While Marsha P. Johnson’s exact role in the riot is contested, her connections to the first Pride and her organizing work for communities and against the capitalist prison state, illustrate the gross divergence of corporate pride from the first Pride’s roots in resistance, anti-capitalism, pro-community, pro-wellness, pro-sex workers, and (surprise!) pro-trans & queer Black and Brown people, especially.
Given this history. Given our history. Given our current context and the devastation capitalism inflicts on queer and trans BIPOC communities. Given the power and agency we have to come together to build real communities and imagine worlds that are Pro-Black, Pro-Brown, Pro-community, Pro-wellness, Pro-sex workers, Pro-accessibility, Pro-migrant, Pro-trans, and Pro-queer. There is not room for corporations in our Pride.
So here are a few alternative ideas to honor the season (and note: these are things that we can and should be doing ALL.YEAR.LONG (if we want to). Because in our lives, every day is queer as fuck) :
1. Have a queer dinner party celebration. Invite your favorite queers over (or out to your favorite POC-owned spot) for an evening of celebrating yourselves. Take the opportunity to adorn yourself and dress up. Pop some bubbly and treat yourself like the magical human you are. Celebrate your community and yourself.
2. Attend queer dance parties/events (centered on BIPOC) Attend one of these in Portland, Oakland, or New York.
Oakland: SWAGGER LIKE US
Portland: Peaches and Cream: Pride Edition
New York: PAPI JUICE Vol. 40: Miss Thing
Or host your own!
3. Read books by queer and trans writers of color This could look like: getting a group of folks together to read the same book and then discuss; getting together with friends and silently reading together; or just reading on your own and/or journaling about it during or after
4. Watch queer films View them on your own, host a screening for friends or attend a community screening like this one at Ori Art Gallery in Portland,Oregon
5. Visit queer art shows/galleries/exhibits or make your own queer art
6. Have sex with other rad queers and/or yourself
7. Host a writing group and/or gathering
Here’s a Gathering Guide for Queer Liberation that we published after the Pulse shooting in 2016 and are bringing back for this year’s June Issue.

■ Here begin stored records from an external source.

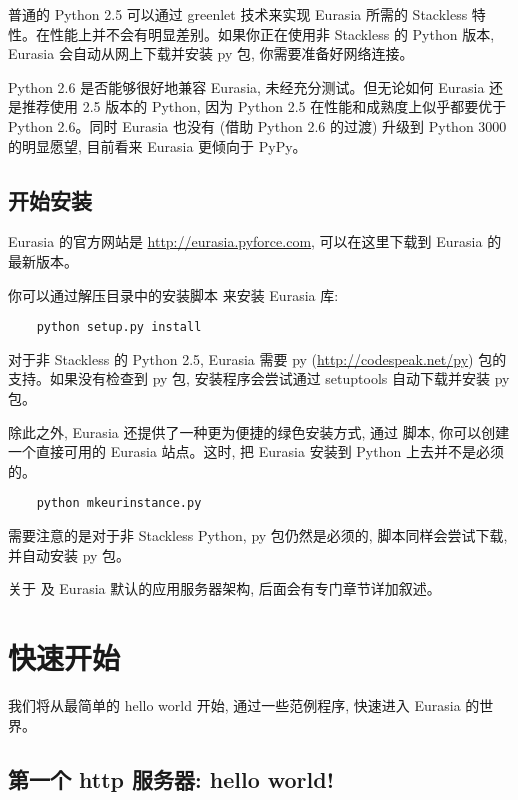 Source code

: \documentclass{manual}
\begin{document}
普通的 Python 2.5 可以通过 greenlet 技术来实现 Eurasia 所需的 Stackless 特性。在性能上并不会有明显差别。如果你正在使用非 Stackless 的 Python 版本, Eurasia 会自动从网上下载并安装 py 包, 你需要准备好网络连接。


Python 2.6 是否能够很好地兼容 Eurasia, 未经充分测试。但无论如何 Eurasia 还是推荐使用 2.5 版本的 Python, 因为 Python 2.5 在性能和成熟度上似乎都要优于 Python 2.6。同时 Eurasia 也没有 (借助 Python 2.6 的过渡) 升级到 Python 3000 的明显愿望, 目前看来 Eurasia 更倾向于 PyPy。

\section{开始安装}

Eurasia 的官方网站是 \url{http://eurasia.pyforce.com}, 可以在这里下载到 Eurasia 的最新版本。

你可以通过解压目录中的安装脚本  来安装 Eurasia 库:

\begin{verbatim}
    python setup.py install
\end{verbatim}

对于非 Stackless 的 Python 2.5, Eurasia 需要 py (\url{http://codespeak.net/py}) 包的支持。如果没有检查到 py 包, 安装程序会尝试通过 setuptools 自动下载并安装 py 包。

除此之外, Eurasia 还提供了一种更为便捷的绿色安装方式, 通过  脚本, 你可以创建一个直接可用的 Eurasia 站点。这时, 把 Eurasia 安装到 Python 上去并不是必须的。

\begin{verbatim}
    python mkeurinstance.py
\end{verbatim}

需要注意的是对于非 Stackless Python, py 包仍然是必须的,  脚本同样会尝试下载, 并自动安装 py 包。

关于  及 Eurasia 默认的应用服务器架构, 后面会有专门章节详加叙述。


\chapter{快速开始}

我们将从最简单的 hello world 开始, 通过一些范例程序, 快速进入 Eurasia 的世界。

\section{第一个 http 服务器: hello world!}
\end{document}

8. Give yourself time to reflect and breathe outside; connect with the earth
9. Any fucking way you want.
Isn’t that part of the beauty of being queer? We live our lives in the context that feels true and authentic to us. We don’t fit any prescribed mold. We can do whatever we want. So go to the parade, don’t go to the parade. Do any of the things above, or don’t! We love you.